Electrons are lazy little things. They’re everywhere; embedded in literally every piece of matter in the universe. The problem is that they don’t like to be disturbed. Electrons are happiest when they’re at their lowest energy state; chilling out together beneath the surface of whatever material they find themselves in. This is a challenge for engineers, who need electrons for important devices related to imaging, health, defense, and more. Electron microscopes, high-power radio frequency amplifiers, and large particle accelerators are all examples where our ability to controllably emit electrons are critical. Unfortunately, getting these sub-atomic squatters up and moving often requires high-power, inefficient processes.

Enter Rehan Kapadia, assistant professor in the Ming Hsieh Department of Electrical and Computer Engineering. Kapadia and his students have been able to show that under certain conditions photons can be used to emit electrons more efficiently than previously demonstrated. Like, really efficiently. Like, ten to the power of five times more efficient. The team’s paper was published last week in Nature Photonics – one of the most prestigious photonics journals. So how did they do it and what does it mean?

First, they combined two different electron emission techniques together. Then, they used those two techniques on the best possible material. Finally, they optimized that material for maximum light absorption. 

Before the question can be answered, we have to understand how electron emission works in the first place. Electrons can be extracted in several ways. You can heat the material they’re in (thermionic emission) or shine a light on the electrons to give them energy (photo emission). In both these cases the electrons are energized and forced up to the top of the material workfunction barrier where they can flow out.

The other strategy, field emission, involves applying an electric field to the material. Part of the reason electrons stay put is because the energy barrier is too wide. “By applying an electric field, you can actually shorten the material’s barrier width– leaking the electron wavefunctions out of the material,” said Ragib Ahsan, one of the students working on the project.

What happens next is really mind-blowing. The moment the electrons sense the barrier isn’t infinitely thick, they flow out. This time, they don’t pass over the top of the material, though. They simply tunnel right through it. Once electrons sense that the barrier has an endpoint, they are suddenly able to unlock the ability within themselves to flow through it. It’s like self-actualization on a sub-atomic scale.

It’s like self-actualization on a sub-atomic scale.

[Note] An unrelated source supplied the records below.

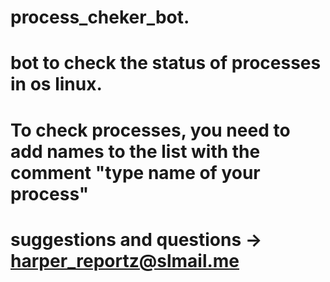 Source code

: # process_cheker_bot.
# bot to check the status of processes in os linux.
# To check processes, you need to add names to the list with the comment "type name of your process"
# suggestions and questions -> harper_reportz@slmail.me
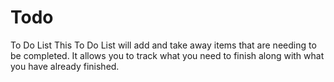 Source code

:# Todo
To Do List
This To Do List will add and take away items that are needing to be completed. It allows you to track what you need to finish along with what you have already finished. 
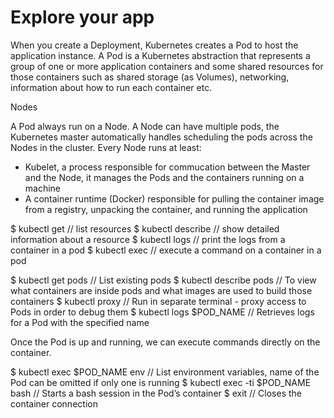 # Explore your app

When you create a Deployment, Kubernetes creates a Pod to host the application instance.
A Pod is a Kubernetes abstraction that represents a group of one or more
application containers and some shared resources for those containers such as shared
storage (as Volumes), networking, information about how to run each container etc.

Nodes

A Pod always run on a Node. A Node can have multiple pods, the Kubernetes
master automatically handles scheduling the pods across the Nodes in the cluster.
Every Node runs at least:
- Kubelet, a process responsible for commucation between the Master and the
Node, it manages the Pods and the containers running on a machine
- A container runtime (Docker) responsible for pulling the container image
from a registry, unpacking the container, and running the application

$ kubectl get // list resources
$ kubectl describe // show detailed information about a resource
$ kubectl logs // print the logs from a container in a pod
$ kubectl exec // execute a command on a container in a pod

$ kubectl get pods // List existing pods
$ kubectl describe pods // To view what containers are inside pods and what
images are used to build those containers
$ kubectl proxy // Run in separate terminal - proxy access to Pods in order to debug them
$ kubectl logs $POD_NAME // Retrieves logs for a Pod with the specified name

Once the Pod is up and running, we can execute commands directly on the container.

$ kubectl exec $POD_NAME env // List environment variables, name of the Pod
can be omitted if only one is running
$ kubectl exec -ti $POD_NAME bash // Starts a bash session in the Pod’s container
$ exit // Closes the container connection

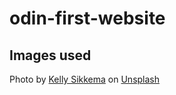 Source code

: # odin-first-website

## Images used
[](./images/kelly-sikkema-raaOq1ZZgnc-unsplash.jpg)
Photo by <a href="https://unsplash.com/@kellysikkema?utm_source=unsplash&utm_medium=referral&utm_content=creditCopyText">Kelly Sikkema</a> on <a href="https://unsplash.com/photos/raaOq1ZZgnc?utm_source=unsplash&utm_medium=referral&utm_content=creditCopyText">Unsplash</a>


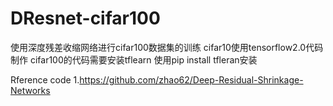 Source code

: # DResnet-cifar100
使用深度残差收缩网络进行cifar100数据集的训练
cifar10使用tensorflow2.0代码制作
cifar100的代码需要安装tflearn
使用pip install tfleran安装

Rference code
1.https://github.com/zhao62/Deep-Residual-Shrinkage-Networks
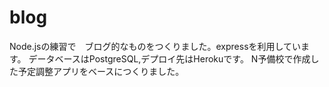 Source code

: # blog
Node.jsの練習で　ブログ的なものをつくりました。expressを利用しています。
データベースはPostgreSQL,デプロイ先はHerokuです。
N予備校で作成した予定調整アプリをベースにつくりました。
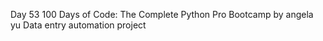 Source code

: Day 53 100 Days of Code: The Complete Python Pro Bootcamp by angela yu
Data entry automation project
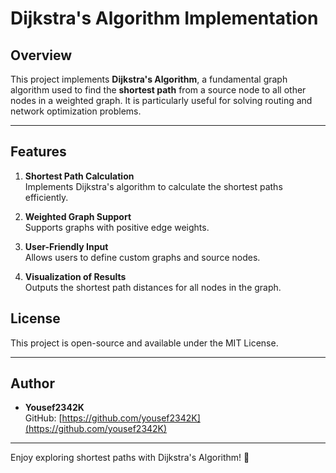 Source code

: # Dijkstra's Algorithm Implementation

## Overview

This project implements **Dijkstra's Algorithm**, a fundamental graph algorithm used to find the **shortest path** from a source node to all other nodes in a weighted graph. It is particularly useful for solving routing and network optimization problems.

---

## Features

1. **Shortest Path Calculation**  
   Implements Dijkstra's algorithm to calculate the shortest paths efficiently.

2. **Weighted Graph Support**  
   Supports graphs with positive edge weights.

3. **User-Friendly Input**  
   Allows users to define custom graphs and source nodes.

4. **Visualization of Results**  
   Outputs the shortest path distances for all nodes in the graph.

## License

This project is open-source and available under the MIT License.

---

## Author

- **Yousef2342K**  
  GitHub: [https://github.com/yousef2342K](https://github.com/yousef2342K)

---

Enjoy exploring shortest paths with Dijkstra's Algorithm! 🚀
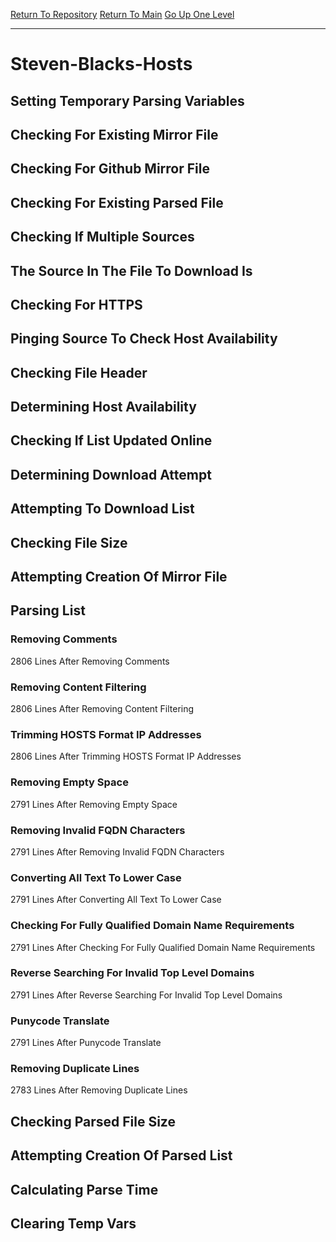 [Return To Repository](https://github.com/deathbybandaid/piholeparser/)
[Return To Main](https://github.com/deathbybandaid/piholeparser/blob/master/RecentRunLogs/Mainlog.md)
[Go Up One Level](https://github.com/deathbybandaid/piholeparser/blob/master/RecentRunLogs/TopLevelScripts/30-Processing-External-Blacklists.md)
____________________________________
# Steven-Blacks-Hosts
## Setting Temporary Parsing Variables
## Checking For Existing Mirror File
## Checking For Github Mirror File
## Checking For Existing Parsed File
## Checking If Multiple Sources
## The Source In The File To Download Is
## Checking For HTTPS
## Pinging Source To Check Host Availability
## Checking File Header
## Determining Host Availability
## Checking If List Updated Online
## Determining Download Attempt
## Attempting To Download List
## Checking File Size
## Attempting Creation Of Mirror File
## Parsing List
### Removing Comments
2806 Lines After Removing Comments
### Removing Content Filtering
2806 Lines After Removing Content Filtering
### Trimming HOSTS Format IP Addresses
2806 Lines After Trimming HOSTS Format IP Addresses
### Removing Empty Space
2791 Lines After Removing Empty Space
### Removing Invalid FQDN Characters
2791 Lines After Removing Invalid FQDN Characters
### Converting All Text To Lower Case
2791 Lines After Converting All Text To Lower Case
### Checking For Fully Qualified Domain Name Requirements
2791 Lines After Checking For Fully Qualified Domain Name Requirements
### Reverse Searching For Invalid Top Level Domains
2791 Lines After Reverse Searching For Invalid Top Level Domains
### Punycode Translate
2791 Lines After Punycode Translate
### Removing Duplicate Lines
2783 Lines After Removing Duplicate Lines
## Checking Parsed File Size
## Attempting Creation Of Parsed List
## Calculating Parse Time
## Clearing Temp Vars
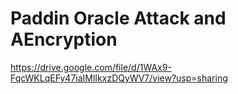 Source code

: # Paddin Oracle Attack and AEncryption

https://drive.google.com/file/d/1WAx9-FqcWKLqEFy47iaIMlIkxzDQyWV7/view?usp=sharing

This brings us to Kapadia’s recent work. The problem for researchers isn’t getting electrons out; it’s getting enough electrons out without using powerful lasers which make devices bulky and limit where they can be used. Researchers have tried using low-energy photons, which can be easily generated, to emit electrons. The problem is that lower-energy photons don’t have enough power to knock an electron out of the material on their own. To solve this, Kapadia and his team combined the photo emission and field emission processes. The strategy is basically one of meeting in the middle: First, a lower-energy photon comes in and partially excites an electron. The low-energy photon has just enough juice to get the electron energized and moving up towards the material barrier. As this partially excited electron travels up, the field emission process kicks in, lowering the material barrier. Using these techniques in tandem, the electron is able to tunnel out through the barrier.

electron emissions, vacuum

The graphene is placed in this vacuum device, designed and built in Kapadia’s lab, to help ensure maximum electron emission efficiency. (PHOTO CREDIT: USC Viterbi)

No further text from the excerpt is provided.